Task instructions
Report all lines below with the word "packages".

--- Materials provided Enclosed Below ---

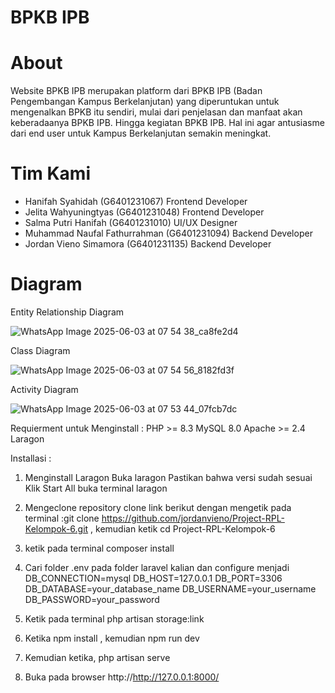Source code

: # BPKB IPB
# About
Website BPKB IPB merupakan platform dari BPKB IPB (Badan Pengembangan Kampus Berkelanjutan) yang diperuntukan untuk mengenalkan BPKB itu sendiri, mulai dari penjelasan dan manfaat akan keberadaanya BPKB IPB. Hingga kegiatan BPKB IPB. Hal ini agar antusiasme dari end user untuk Kampus Berkelanjutan semakin meningkat.

# Tim Kami
- Hanifah Syahidah (G6401231067) Frontend Developer
- Jelita Wahyuningtyas (G6401231048) Frontend Developer
- Salma Putri Hanifah (G6401231010) UI/UX Designer
- Muhammad Naufal Fathurrahman (G6401231094) Backend Developer
- Jordan Vieno Simamora (G6401231135) Backend Developer

# Diagram
Entity Relationship Diagram


![WhatsApp Image 2025-06-03 at 07 54 38_ca8fe2d4](https://github.com/user-attachments/assets/baff4984-4d16-45db-8922-f7b2ab07eab9)


Class Diagram


![WhatsApp Image 2025-06-03 at 07 54 56_8182fd3f](https://github.com/user-attachments/assets/11020c28-952c-461a-804c-3620c430d8be)



Activity Diagram



![WhatsApp Image 2025-06-03 at 07 53 44_07fcb7dc](https://github.com/user-attachments/assets/7863e0d6-5bd8-44c4-ac29-684caa50e304)

Requierment untuk Menginstall :
PHP >= 8.3
MySQL 8.0
Apache >= 2.4
Laragon

Installasi :
1. Menginstall Laragon 
Buka laragon
Pastikan bahwa versi sudah sesuai
Klik Start All
buka terminal laragon

2. Mengeclone repository
clone link berikut dengan mengetik pada terminal :git clone https://github.com/jordanvieno/Project-RPL-Kelompok-6.git , 
kemudian ketik cd Project-RPL-Kelompok-6

3. ketik pada terminal composer install
4. Cari folder .env pada folder laravel kalian dan configure menjadi
    DB_CONNECTION=mysql
    DB_HOST=127.0.0.1
    DB_PORT=3306
    DB_DATABASE=your_database_name
    DB_USERNAME=your_username
    DB_PASSWORD=your_password

5. Ketik pada terminal php artisan storage:link
6. Ketika npm install , kemudian npm run dev
7. Kemudian ketika, php artisan serve
8. Buka pada browser http://http://127.0.0.1:8000/
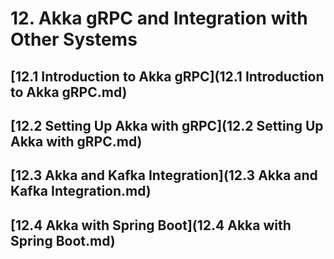 # 12. Akka gRPC and Integration with Other Systems
## [12.1 Introduction to Akka gRPC](12.1 Introduction to Akka gRPC.md)
## [12.2 Setting Up Akka with gRPC](12.2 Setting Up Akka with gRPC.md)
## [12.3 Akka and Kafka Integration](12.3 Akka and Kafka Integration.md)
## [12.4 Akka with Spring Boot](12.4 Akka with Spring Boot.md)
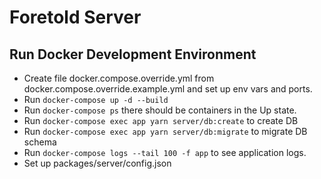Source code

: # Foretold Server

## Run Docker Development Environment

- Create file docker.compose.override.yml from docker.compose.override.example.yml and set up env vars and ports.
- Run `docker-compose up -d --build`
- Run `docker-compose ps` there should be containers in the Up state.
- Run `docker-compose exec app yarn server/db:create` to create DB
- Run `docker-compose exec app yarn server/db:migrate` to migrate DB schema
- Run `docker-compose logs --tail 100 -f app` to see application logs.
- Set up packages/server/config.json
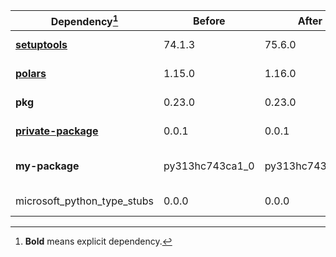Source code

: |Dependency[^1]|Before|After|Change|Environments|
|-|-|-|-|-|
|[**setuptools**](https://pypi.org/project/setuptools)|74.1.3|75.6.0|Major Upgrade|*all envs* on osx-arm64|
|[**polars**](https://prefix.dev/channels/conda-forge/packages/polars)|1.15.0|1.16.0|Minor Upgrade|*all envs* on osx-arm64|
|**pkg**|0.23.0|0.23.0|Other|*all envs* on linux-64|
|[**private-package**](https://prefix.dev/channels/setup-pixi-test/packages/private-package)|0.0.1|0.0.1|Other|*all envs* on osx-arm64|
|**my-package**|py313hc743ca1_0|py313hc743ca1_1|Only build string|*all envs* on osx-arm64|
|microsoft_python_type_stubs|0.0.0|0.0.0|Other|*all envs* on linux-64|

[^1]: **Bold** means explicit dependency.
[^2]: Dependency got downgraded.
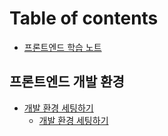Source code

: # Table of contents

* [프론트엔드 학습 노트](README.md)

## 프론트엔드 개발 환경

* [개발 환경 세팅하기](/setting/BASIC.md)
  * [개발 환경 세팅하기](/setting/SETTING.md)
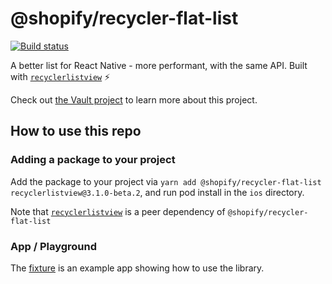 # @shopify/recycler-flat-list

[![Build status](https://badge.buildkite.com/33f17b0b03601f35f90c0a9534410876f8920559821bf4dafe.svg)](https://buildkite.com/shopify/recycler-flat-list)

A better list for React Native - more performant, with the same API. Built with [`recyclerlistview`](https://github.com/Flipkart/recyclerlistview) ⚡️

Check out [the Vault project](https://vault.shopify.io/projects/22845) to learn more about this project.

## How to use this repo

### Adding a package to your project

Add the package to your project via `yarn add @shopify/recycler-flat-list recyclerlistview@3.1.0-beta.2`, and run pod install in the `ios` directory.

Note that [`recyclerlistview`](https://github.com/Flipkart/recyclerlistview) is a peer dependency of `@shopify/recycler-flat-list`

### App / Playground

The [fixture](https://github.com/Shopify/recycler-flat-list/tree/main/fixture) is an example app showing how to use the library.

<!-- TODO: Add the snapshots -->
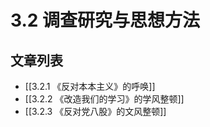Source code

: # 3.2 调查研究与思想方法

## 文章列表
- [[3.2.1 《反对本本主义》的呼唤]]
- [[3.2.2 《改造我们的学习》的学风整顿]]
- [[3.2.3 《反对党八股》的文风整顿]]
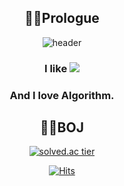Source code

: <div align="center">
  
## 🧙‍♂️Prologue
![header](https://capsule-render.vercel.app/api?type=waving&color=gradient&height=265&section=header&text=hello,%20I'm&%20fontSize=66&fontAlign=50&fontAlignY=38&animation=twinkling)

  
### I like <img src="https://img.shields.io/badge/C-9999FF?style=flat-square&logo=C&logoColor=white"/>

### And I love Algorithm.<br/>

## 👨‍💻BOJ
[![solved.ac tier](http://mazassumnida.wtf/api/v2/generate_badge?boj=kcj1607)](https://solved.ac/kcj1607)

[![Hits](https://hits.seeyoufarm.com/api/count/incr/badge.svg?url=https%3A%2F%2Fgithub.com%2Fzzaekkii&count_bg=%234801C8&title_bg=%23555555&icon=apachecassandra.svg&icon_color=%2300FF22&title=hits&edge_flat=false)](https://hits.seeyoufarm.com)
</div>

--- End of Enclosed Materials provided ---

Task output
- Set up packages/server/config.json
|[**polars**](https://prefix.dev/channels/conda-forge/packages/polars)|1.15.0|1.16.0|Minor Upgrade|*all envs* on osx-arm64|
|[**private-package**](https://prefix.dev/channels/setup-pixi-test/packages/private-package)|0.0.1|0.0.1|Other|*all envs* on osx-arm64|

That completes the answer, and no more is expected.